Kiki de Montparnasse in a Red Jumper and a Blue Scarf, by Moise Kisling, 1925
It’s one of the first colours we learn to identify as children. Our eye is drawn to the red smear in a visual composition. It’s the symbol of blood and of love, anger and the universal color of stop signs around the world. Associated with the Red Cross, the red sun on the Japanese flag (it’s actually the most popular colour used in flags with 77% of all flags including it somewhere…), red is also the least common hair colour in the human population (only 1-2% of the world’s population can lay claim to red hair).
Moise Kisling obviously liked both Kiki and the colour red… (this portrait is called Kiki de Montparnasse in a Red Dress)
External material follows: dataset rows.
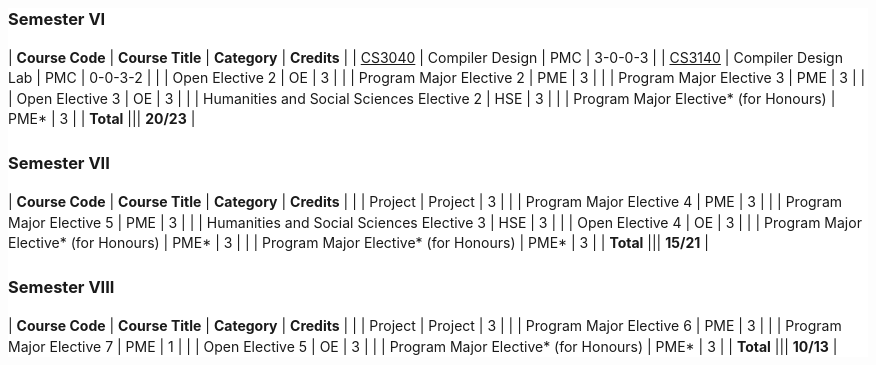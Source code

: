 ### Semester VI

| **Course Code** | **Course Title**                          | **Category** | **Credits** |
| [CS3040](/courses/cs3040-Compiler-Design)          | Compiler Design                           | PMC          | 3-0-0-3     |
| [CS3140](/courses/cs3140-Compiler-Design-Laboratory)          | Compiler Design Lab                       | PMC          | 0-0-3-2     |
|                 | Open Elective 2                           | OE           | 3           |
|                 | Program Major Elective 2                  | PME          | 3           |
|                 | Program Major Elective 3                  | PME          | 3           |
|                 | Open Elective 3                           | OE           | 3           |
|                 | Humanities and Social Sciences Elective 2 | HSE          | 3           |
|                 | Program Major Elective\* (for Honours)    | PME\*        | 3           |
|                  **Total**                                 ||| **20/23**   |

### Semester VII

| **Course Code** | **Course Title**                          | **Category** | **Credits** |
|                 | Project                                   | Project      | 3           |
|                 | Program Major Elective 4                  | PME          | 3           |
|                 | Program Major Elective 5                  | PME          | 3           |
|                 | Humanities and Social Sciences Elective 3 | HSE          | 3           |
|                 | Open Elective 4                           | OE           | 3           |
|                 | Program Major Elective\* (for Honours)    | PME\*        | 3           |
|                 | Program Major Elective\* (for Honours)    | PME\*        | 3           |
|                  **Total**                                 ||| **15/21**   |

### Semester VIII

| **Course Code** | **Course Title**                          | **Category** | **Credits** |
|                 | Project                                   | Project      | 3           |
|                 | Program Major Elective 6                  | PME          | 3           |
|                 | Program Major Elective 7             | PME          | 1           |
|                 | Open Elective 5                           | OE           | 3           |
|                 | Program Major Elective\* (for Honours)    | PME\*        | 3           |
|                  **Total**                                 ||| **10/13**   |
Red is one of the primary colours – the others being yellow and blue. In theory, if one mixes two primary colours you get secondary colours (green, orange and purple) and then, if you mix primary and secondary colours you wind up with tertiary colours. If you know what you are doing and have a bit of black and white you should be able to mix any colour you can imagine.
As a kid, I was totally intrigued by the magical paint-mixing that went on while Dad was working. Even now when I visit his studio this process seems like a strange kind of alchemy, capturing light and form, shape and shadow by smearing colour on a flat surface…
By contrast, Piet Mondrian seems to have gone to great lengths to keep his colours clean and separate. This is Composition C (No. III) With Red Yellow and Blue, 1935
Also keeping it simple (colour-wise) is Roy Lichtenstein and this pop art portrait.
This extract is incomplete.